Before you can plan and create your infographic, you need to make sure you have a solid base of content and data to visualise. Your infographic design should support and champion your message and not the other way around. Content is the hero of your infographic. What you write or say and how you express it is ultimately more important than how your infographic looks.
Start researching early. Gathering your information and data takes longer than creating the infographic itself. Give yourself time to really understand the information you are visualising and communicating.
At uni your assessment criteria will give you clear parameters about what is important and what you need to include. Keep your assessment criteria handy so you are always matching your research to what you need to produce.

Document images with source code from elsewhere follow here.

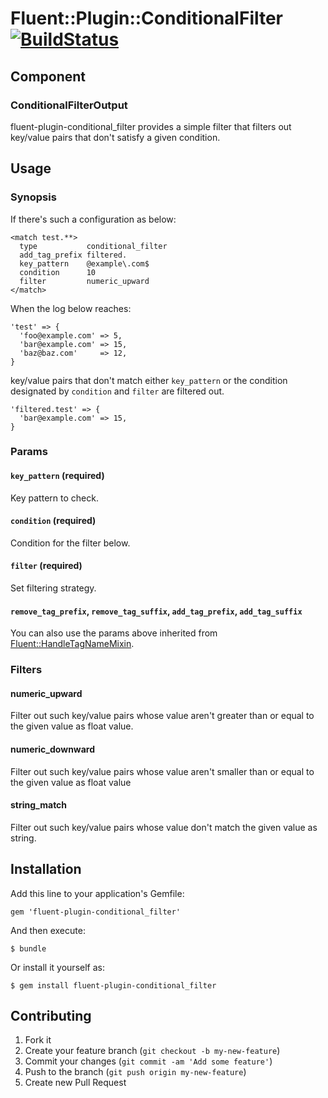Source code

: # Fluent::Plugin::ConditionalFilter [![BuildStatus](https://secure.travis-ci.org/kentaro/fluent-plugin-conditional_filter.png)](http://travis-ci.org/kentaro/fluent-plugin-conditional_filter)

## Component

### ConditionalFilterOutput

fluent-plugin-conditional_filter provides a simple filter that filters out key/value pairs that don't satisfy a given condition.

## Usage

### Synopsis

If there's such a configuration as below:

```
<match test.**>
  type           conditional_filter
  add_tag_prefix filtered.
  key_pattern    @example\.com$
  condition      10
  filter         numeric_upward
</match>
```

When the log below reaches:

```
'test' => {
  'foo@example.com' => 5,
  'bar@example.com' => 15,
  'baz@baz.com'     => 12,
}
```

key/value pairs that don't match either `key_pattern` or the condition designated by `condition` and `filter` are filtered out.

```
'filtered.test' => {
  'bar@example.com' => 15,
}
```

### Params

#### `key_pattern` (required)

Key pattern to check.

#### `condition` (required)

Condition for the filter below.

#### `filter` (required)

Set filtering strategy.

#### `remove_tag_prefix`, `remove_tag_suffix`, `add_tag_prefix`, `add_tag_suffix`

You can also use the params above inherited from [Fluent::HandleTagNameMixin](https://github.com/fluent/fluentd/blob/master/lib/fluent/mixin.rb).

### Filters

#### numeric_upward

Filter out such key/value pairs whose value aren't greater than or equal to the given value as float value.

#### numeric_downward

Filter out such key/value pairs whose value aren't smaller than or equal to the given value as float value

#### string_match

Filter out such key/value pairs whose value don't match the given value as string.

## Installation

Add this line to your application's Gemfile:

    gem 'fluent-plugin-conditional_filter'

And then execute:

    $ bundle

Or install it yourself as:

    $ gem install fluent-plugin-conditional_filter

## Contributing

1. Fork it
2. Create your feature branch (`git checkout -b my-new-feature`)
3. Commit your changes (`git commit -am 'Add some feature'`)
4. Push to the branch (`git push origin my-new-feature`)
5. Create new Pull Request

Need help finding information and data for your infographic? The Skills for Study webpage is a great place to start. It contains tools, techniques and guidance to help you research.
Being prepared can minimize stress and increase your confidence.
Get started by clicking on the flipcards below to view 3 key questions to consider when planning your infographic:
Your first step in planning your infographic is to work out which key information and data will be represented in your infographic. Remember that content is the hero of an infographic!
First you will need to organise your data and information. Read through your research notes and the data and information you have found and highlight the main points and key takeaways. These will be the things you will visualise on your infographic.
If you are working with a large amount of information and data, it can be helpful to group your data and look for correlations.
The audience is central to your infographic creation. They shape what information and data you include, the type of images you use, and how you present the infographic.
Think about the different ways you communicate with your fellow students, colleagues, and friends. You will need to tailor your infographic to suit their level of understanding.
Just like you might practice a speech with a friend it’s a great idea to show your infographic to someone to get feedback or suggested improvements. If it doesn’t make sense to them it probably needs to be clearer.
You will also need to understand the purpose of the infographic you are making.
Being clear about your goal for the infographic allows you to better target your research focus. It also means you will be able to shape your design more easily.
Before you start, ask yourself "what do I need this infographic to do?".